L’Aquila, l’idea: sponsor locali insieme a Fedeli

24 Giugno 2019

De Paulis cerca aiuti in città per convincere il patron della Samb a rilevare tutte le quote

L’AQUILA. La trattativa tra Franco Fedeli e il presidente dell’Aquila Marco De Paulis per l’acquisizione del club rossoblù ricorda molto una partita di scacchi, e la piazza aquilana spera che possa terminare il prima possibile. L’interesse dell’imprenditore umbro è risultato esplicito, viste le due volte che si è recato all’Aquila ad argomentare le proprie intenzioni. Dal pranzo di qualche settimana fa nel ristorante di Damiano Zanon le due parti non si sono più incontrate personalmente ma ci sono stati contatti telefonici.

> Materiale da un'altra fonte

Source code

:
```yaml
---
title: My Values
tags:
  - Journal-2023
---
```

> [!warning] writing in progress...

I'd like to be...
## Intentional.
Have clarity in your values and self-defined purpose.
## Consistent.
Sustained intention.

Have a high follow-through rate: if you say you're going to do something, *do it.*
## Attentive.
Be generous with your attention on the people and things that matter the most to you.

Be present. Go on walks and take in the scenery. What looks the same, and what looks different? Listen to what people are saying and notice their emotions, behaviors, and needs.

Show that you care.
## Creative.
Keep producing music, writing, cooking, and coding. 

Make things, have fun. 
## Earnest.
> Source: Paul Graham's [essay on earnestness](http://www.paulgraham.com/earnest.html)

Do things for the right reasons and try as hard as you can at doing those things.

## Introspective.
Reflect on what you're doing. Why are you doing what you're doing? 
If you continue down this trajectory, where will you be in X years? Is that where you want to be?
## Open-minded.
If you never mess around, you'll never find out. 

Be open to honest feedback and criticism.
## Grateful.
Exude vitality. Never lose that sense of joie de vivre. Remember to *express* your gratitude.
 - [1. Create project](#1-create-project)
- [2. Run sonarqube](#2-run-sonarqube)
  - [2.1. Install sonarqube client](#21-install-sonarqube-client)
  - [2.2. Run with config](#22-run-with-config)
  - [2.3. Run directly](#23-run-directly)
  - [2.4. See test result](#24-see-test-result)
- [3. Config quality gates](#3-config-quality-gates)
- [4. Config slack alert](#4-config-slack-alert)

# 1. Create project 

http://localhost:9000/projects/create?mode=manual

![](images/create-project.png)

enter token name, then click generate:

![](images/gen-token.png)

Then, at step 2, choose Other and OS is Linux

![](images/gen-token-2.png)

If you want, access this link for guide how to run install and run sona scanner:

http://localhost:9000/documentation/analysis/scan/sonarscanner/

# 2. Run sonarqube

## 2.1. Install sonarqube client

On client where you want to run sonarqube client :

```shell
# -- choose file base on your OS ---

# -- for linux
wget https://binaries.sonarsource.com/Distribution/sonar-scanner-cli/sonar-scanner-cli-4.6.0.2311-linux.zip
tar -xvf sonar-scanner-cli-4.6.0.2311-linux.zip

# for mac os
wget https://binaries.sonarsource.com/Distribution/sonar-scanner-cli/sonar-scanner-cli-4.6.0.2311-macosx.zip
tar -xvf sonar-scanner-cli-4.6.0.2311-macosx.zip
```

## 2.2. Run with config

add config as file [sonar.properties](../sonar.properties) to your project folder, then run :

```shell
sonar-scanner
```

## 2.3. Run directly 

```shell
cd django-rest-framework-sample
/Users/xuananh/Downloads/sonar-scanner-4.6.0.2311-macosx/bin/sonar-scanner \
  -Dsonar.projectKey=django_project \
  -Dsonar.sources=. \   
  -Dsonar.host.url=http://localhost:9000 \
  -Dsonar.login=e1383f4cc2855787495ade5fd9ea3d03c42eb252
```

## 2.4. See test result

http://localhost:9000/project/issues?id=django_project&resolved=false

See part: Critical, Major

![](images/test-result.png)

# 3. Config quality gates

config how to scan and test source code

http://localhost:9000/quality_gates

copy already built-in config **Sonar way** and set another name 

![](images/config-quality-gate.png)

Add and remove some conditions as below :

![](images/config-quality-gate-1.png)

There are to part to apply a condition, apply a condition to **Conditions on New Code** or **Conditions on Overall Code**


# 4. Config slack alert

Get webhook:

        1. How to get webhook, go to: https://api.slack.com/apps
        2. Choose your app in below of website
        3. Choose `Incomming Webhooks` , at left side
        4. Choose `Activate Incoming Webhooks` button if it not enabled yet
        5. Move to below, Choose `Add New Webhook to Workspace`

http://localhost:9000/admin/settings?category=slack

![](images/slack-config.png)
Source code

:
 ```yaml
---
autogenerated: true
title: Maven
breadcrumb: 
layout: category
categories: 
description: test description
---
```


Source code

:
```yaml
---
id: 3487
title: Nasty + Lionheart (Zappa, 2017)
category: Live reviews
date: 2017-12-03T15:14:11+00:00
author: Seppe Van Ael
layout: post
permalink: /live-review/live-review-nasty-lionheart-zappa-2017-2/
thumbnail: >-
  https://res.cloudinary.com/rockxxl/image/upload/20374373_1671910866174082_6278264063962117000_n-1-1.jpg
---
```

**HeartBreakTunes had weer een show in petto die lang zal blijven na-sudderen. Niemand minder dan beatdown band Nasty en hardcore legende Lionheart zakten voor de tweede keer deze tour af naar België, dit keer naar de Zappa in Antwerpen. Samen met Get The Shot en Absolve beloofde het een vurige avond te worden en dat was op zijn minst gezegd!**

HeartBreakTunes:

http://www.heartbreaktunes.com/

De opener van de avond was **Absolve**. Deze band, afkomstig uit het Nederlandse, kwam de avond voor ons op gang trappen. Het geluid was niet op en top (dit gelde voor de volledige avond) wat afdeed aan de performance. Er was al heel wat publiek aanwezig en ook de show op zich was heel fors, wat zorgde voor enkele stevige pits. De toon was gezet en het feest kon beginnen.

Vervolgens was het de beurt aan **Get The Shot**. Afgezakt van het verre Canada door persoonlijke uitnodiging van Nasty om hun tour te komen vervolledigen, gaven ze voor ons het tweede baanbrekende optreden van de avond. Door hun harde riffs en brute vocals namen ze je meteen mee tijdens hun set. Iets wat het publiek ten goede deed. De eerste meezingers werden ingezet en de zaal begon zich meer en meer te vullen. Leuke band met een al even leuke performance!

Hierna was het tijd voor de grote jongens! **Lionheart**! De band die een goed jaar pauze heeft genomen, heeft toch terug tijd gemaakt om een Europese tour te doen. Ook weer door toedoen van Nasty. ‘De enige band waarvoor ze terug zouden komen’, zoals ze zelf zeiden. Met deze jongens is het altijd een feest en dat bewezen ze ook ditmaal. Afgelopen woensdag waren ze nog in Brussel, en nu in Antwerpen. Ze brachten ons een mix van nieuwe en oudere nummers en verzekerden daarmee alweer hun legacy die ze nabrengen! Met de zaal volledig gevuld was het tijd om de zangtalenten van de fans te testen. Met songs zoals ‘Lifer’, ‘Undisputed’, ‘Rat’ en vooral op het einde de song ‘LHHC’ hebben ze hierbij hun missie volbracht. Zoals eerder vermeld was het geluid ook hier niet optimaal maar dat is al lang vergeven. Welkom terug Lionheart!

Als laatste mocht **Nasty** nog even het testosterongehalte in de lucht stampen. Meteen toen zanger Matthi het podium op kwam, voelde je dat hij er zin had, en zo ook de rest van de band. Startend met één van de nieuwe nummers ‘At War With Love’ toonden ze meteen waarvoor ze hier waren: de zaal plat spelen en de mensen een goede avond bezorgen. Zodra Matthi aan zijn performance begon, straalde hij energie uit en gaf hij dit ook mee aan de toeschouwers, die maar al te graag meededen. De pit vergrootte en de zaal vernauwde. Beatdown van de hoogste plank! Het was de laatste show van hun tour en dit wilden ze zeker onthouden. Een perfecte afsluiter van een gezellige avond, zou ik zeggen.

Eppure, in settimana, l’avvocato De Paulis ha fatto arrivare una mail negli uffici dell’Elite Spa e al commercialista del patron della Samb, Massimo Collina, nella quale si proponeva a Fedeli un maggior coinvolgimento nel progetto acquisendo la quasi totalità del club e lasciando allo stesso De Paulis una percentuale simbolica. È probabile che Fedeli resti fermo sulla sua prima offerta, ossia quella di voler acquisire il 50% delle quote, e aiutare L’Aquila con la metà delle risorse che servono per la prossima stagione in Promozione. E a questo punto la dirigenza rossoblù sta virando sulla possibilità di sollecitare l’imprenditoria aquilana trovando sponsor che potrebbero colmare l’altra metà del budget. A quel punto, Fedeli avendo la collaborazione degli sponsor potrebbe decidere di acquisire la totalità delle quote e portare nel capoluogo di regione un uomo di sua fiducia a fare le sue veci. Il sodalizio rossoblù ha intenzione di chiudere la pratica nel minore tempo possibile per poter programmare la prossima stagione e iniziare la campagna di rafforzamento. Sembrerebbe, però, che nei prossimi giorni Fedeli si recherà all’estero per lavoro, ed è per questo che la presentazione del neo tecnico della Samb Paolo Montero è slittata al 6 luglio.
Nel frattempo, per completare il quadro della stagione appena conclusa, la società dovrà retribuire i propri tesserati di due rimborsi spese relativi ai mesi di maggio e giugno. I vertici societari hanno promesso che i giocatori riceveranno quanto gli spetta verso la fine del mese. La squadra attende fiduciosa per poter continuare il progetto iniziato l’anno scorso in Prima categoria con il tecnico Roberto Cappellacci. Una matassa che ha il dovere di essere sbrogliata, per quanto abbia un peso minore rispetto alla situazione della stagione passata, dove la vecchia L’Aquila calcio, oltre ad avere molti più ritardi sui pagamenti, aveva un debito fiscale superiore ai due milioni di euro, a differenza di quella nuova che è invece pulita.
Il 19 luglio è il termine ultimo per l’ iscrizione in Promozione, e la tifoseria aquilana spera che si materializzi per poter sperare in un futuro roseo e duraturo viste le capacità economiche di cui Fedeli può disporre. Resta solo una formalità, infine, il passaggio di denominazione da Città di L'Aquila a L'Aquila 1927, con De Paulis che ha provveduto a depositare in Lega le carte necessarie per il cambio di denominazione.